L'abbaye a été fondée en 1032 au cœur de la forêt par le duc Robert le Magnifique. Elle a recueilli le lointain héritage d'un petit établissement religieux établi au début du VIe siècle par saint Vigor, évêque de Bayeux, et détruit par les invasions scandinaves, les Bénédictins restaurant ainsi, comme à Saint-Marcouf ou Orval, la continuité religieuse par delà ce hiatus. Du monastère ducal il ne reste rien et l'abbatiale actuelle appartient à une reconstruction du dernier quart du XIe siècle.
Extérieurement, l'église a été amputée de la majeure partie de sa nef (cinq travées) en 1811. Le croisillon nord du transept et le dernier étage de la tour de croisée ont été refaits au XVIIIe siècle. Intérieurement, le rond-point du chœur a été pourvu de voûtes gothiques au XIVe et les piliers de la croisée du transept ont été enveloppées au XVe dans de fortes piles cylindriques. Ces adjonctions ont cependant peu altéré l'architecture romane de Cerisy.

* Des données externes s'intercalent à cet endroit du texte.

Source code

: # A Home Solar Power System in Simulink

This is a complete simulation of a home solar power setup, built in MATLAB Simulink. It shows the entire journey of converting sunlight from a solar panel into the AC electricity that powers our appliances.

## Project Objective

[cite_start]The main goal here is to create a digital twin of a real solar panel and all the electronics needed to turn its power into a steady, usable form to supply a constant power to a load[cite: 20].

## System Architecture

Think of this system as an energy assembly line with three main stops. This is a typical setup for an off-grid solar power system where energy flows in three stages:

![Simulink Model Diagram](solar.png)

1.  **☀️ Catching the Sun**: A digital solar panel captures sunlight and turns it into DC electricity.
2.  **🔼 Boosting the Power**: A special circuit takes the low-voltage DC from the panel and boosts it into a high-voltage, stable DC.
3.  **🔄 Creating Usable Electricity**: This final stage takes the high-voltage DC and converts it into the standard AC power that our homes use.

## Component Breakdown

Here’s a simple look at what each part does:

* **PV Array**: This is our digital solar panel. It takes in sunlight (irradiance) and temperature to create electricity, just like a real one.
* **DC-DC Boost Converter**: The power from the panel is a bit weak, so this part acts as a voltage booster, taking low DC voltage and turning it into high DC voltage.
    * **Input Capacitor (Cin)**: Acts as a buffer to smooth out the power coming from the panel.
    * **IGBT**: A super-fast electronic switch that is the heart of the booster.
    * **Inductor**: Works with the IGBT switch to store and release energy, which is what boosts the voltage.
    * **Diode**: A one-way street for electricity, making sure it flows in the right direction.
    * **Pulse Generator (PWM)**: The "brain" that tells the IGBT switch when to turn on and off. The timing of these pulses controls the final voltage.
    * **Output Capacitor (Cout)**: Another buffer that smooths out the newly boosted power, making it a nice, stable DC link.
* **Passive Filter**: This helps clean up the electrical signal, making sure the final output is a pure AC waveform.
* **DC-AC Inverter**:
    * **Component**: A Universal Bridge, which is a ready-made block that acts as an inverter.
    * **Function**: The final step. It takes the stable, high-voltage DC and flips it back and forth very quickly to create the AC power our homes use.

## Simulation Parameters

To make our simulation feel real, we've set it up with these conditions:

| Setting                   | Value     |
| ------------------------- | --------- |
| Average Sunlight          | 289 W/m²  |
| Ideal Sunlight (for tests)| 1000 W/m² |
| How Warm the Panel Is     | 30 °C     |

L'église respecte le plan bénédictin traditionnel des grandes abbatiales normandes (Bernay, Lessay...), l'élévation à trois niveaux (grandes arcades à double rouleau et piles composites, tribunes, fenêtres hautes), le plafond de bois. L'étage des tribunes est constitué dans la nef de deux larges baies inscrites dans un arc en plein cintre, et dans le chœur de deux baies géminées. La technique normande du mur épais permet d'insérer au niveau des fenêtres hautes une galerie de circulation (autre trait de l'architecture régionale) et de dédoubler la cloison : vers l'extérieur une grande ouverture romane, vers l'intérieur un triplet de baies encadrées d'un tore et posées sur deux colonnettes latérales (ce qui n'est pas sans rappeler la disposition primitive de la nef de Saint-Etienne de Caen).
L'originalité la plus évidente est cependant la superposition de trois niveaux de baies dans le rond-point du chœur et de deux coursières (cet allégement considérable de la maçonnerie romane au profit de l'aération des ouvertures a nécessité la construction ultérieure de deux solides contreforts).
Le souci de faire circuler l'air et la lumière, en limitant les pleins des murs et multipliant les vides, d'harmoniser et d'alléger les trois étages (une, deux, puis trois ouvertures), de simplifier le décor au profit des lignes et de la rythmique des arcs, s'inspire de la grande abbatiale de Saint-Etienne. Et témoignent du degré d'équilibre auquel est parvenu l'art roman normand à la fin du XIe siècle, avant que les grandes abbatiales et cathédrales anglaises ne prennent le relais.